Probably the greatest hurdle Bubble Boy faces is convincing the general public that it is not as bad as its own promotional trailers make it out to be. Instead of the goofy slapstick and crude toilet humor one would expect from a movie aimed at the mallrat audience, Bubble Boy (Touchstone Picture) delivers cruelly sharp roasts that target nearly every color and creed.
The Livingston family exemplifies the proud, Reagan-era, Christian-Coalition family of the mid-80s. When doctors diagnose newborn Jim (Jake Gyllenhaal) with a complete lack of immunities – a medical condition whose specifics the movie casually ignores – his overbearing mother (Swoosie Kurtz) grabs the chance to educate Jim as she sees fit while protecting him from what she sees to be the sinful world outside.

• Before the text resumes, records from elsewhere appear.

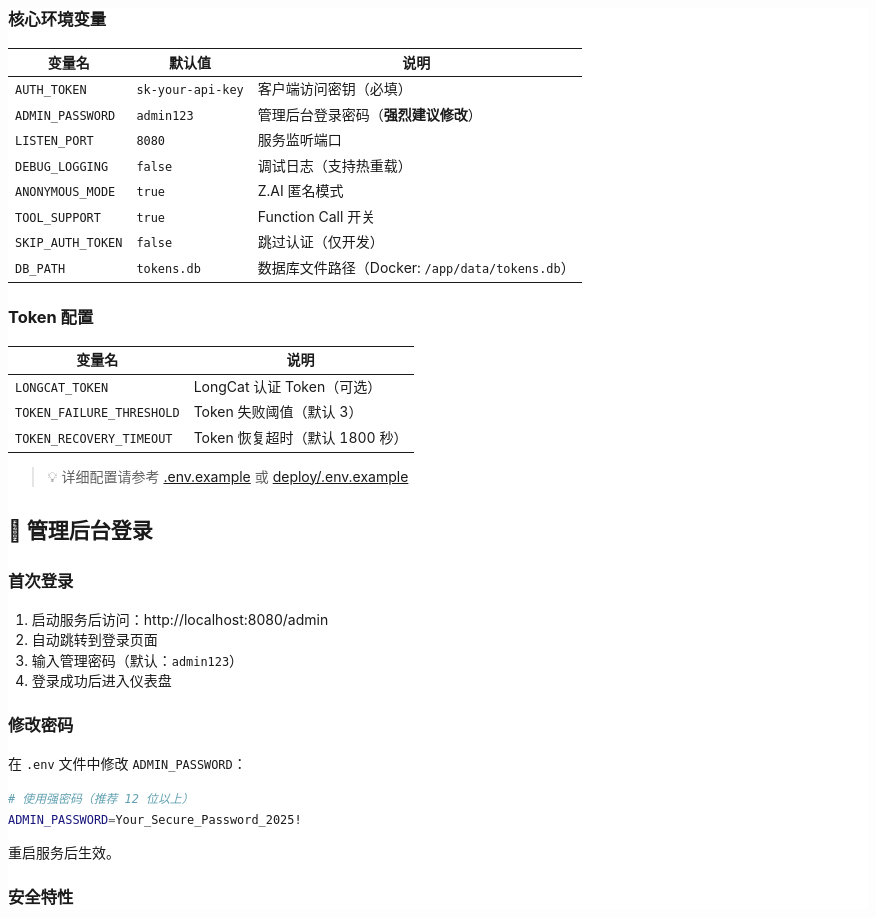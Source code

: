 ### 核心环境变量

| 变量名 | 默认值 | 说明 |
|--------|--------|------|
| `AUTH_TOKEN` | `sk-your-api-key` | 客户端访问密钥（必填） |
| `ADMIN_PASSWORD` | `admin123` | 管理后台登录密码（**强烈建议修改**） |
| `LISTEN_PORT` | `8080` | 服务监听端口 |
| `DEBUG_LOGGING` | `false` | 调试日志（支持热重载） |
| `ANONYMOUS_MODE` | `true` | Z.AI 匿名模式 |
| `TOOL_SUPPORT` | `true` | Function Call 开关 |
| `SKIP_AUTH_TOKEN` | `false` | 跳过认证（仅开发） |
| `DB_PATH` | `tokens.db` | 数据库文件路径（Docker: `/app/data/tokens.db`） |

### Token 配置

| 变量名 | 说明 |
|--------|------|
| `LONGCAT_TOKEN` | LongCat 认证 Token（可选） |
| `TOKEN_FAILURE_THRESHOLD` | Token 失败阈值（默认 3） |
| `TOKEN_RECOVERY_TIMEOUT` | Token 恢复超时（默认 1800 秒） |

> 💡 详细配置请参考 [.env.example](.env.example) 或 [deploy/.env.example](deploy/.env.example)

## 🔐 管理后台登录

### 首次登录

1. 启动服务后访问：http://localhost:8080/admin
2. 自动跳转到登录页面
3. 输入管理密码（默认：`admin123`）
4. 登录成功后进入仪表盘

### 修改密码

在 `.env` 文件中修改 `ADMIN_PASSWORD`：

```bash
# 使用强密码（推荐 12 位以上）
ADMIN_PASSWORD=Your_Secure_Password_2025!
```

重启服务后生效。

### 安全特性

Jim’s perfect world springs a leak with the arrival of Chloe (Marley Shelton), the nymphet next door who strikes up a friendship with her neighborhood’s freak. Soon enough, the two are sharing intimate moments, albeit ones shared through the walls of a clear plastic bubble.
The impossibility of the couple’s physical connection combined with burgeoning hormonal urges leads Chloe into the arms of the mullet-sporting Mark (Dave Sheridan). It isn’t long until she’s letting Jim know that she and Jake are getting married in Niagara Falls, an inexplicably long way from their neighborhood and families in Pasadena, Calif.
Thus begins Jim’s odyssey across the continental United States. He somehow passes through most of the Midwest without incident, spending an inordinate amount of time in Las Vegas. Along the way, but mostly before he even makes it to Vegas, Jim meets a tough-talking Latino biker, a Hindu ice cream man, a busload of cult members led by Fabio and a train car full of freaks.
While this mixed bag of sickeningly colorful characters could easily produce the mind-numbingly dull and ill-paced antics of a movie such as Rat Race, the film raises the bar with its fair-handed offensiveness. Instead, Bubble Boy produces an unlikely love story along the lines of Something About Mary.
Rather than relying on the time-tested success of a madcap road trip theme, Bubble Boy focuses instead on clever characterization and unexpectedly hilarious scenarios. Even in its perfunctory happy ending, Bubble Boy gives us hope that, though the parents of the real-life bubble boy may be seething, the rest of us can still laugh at the misfortunes of ourselves and – better yet – everyone else.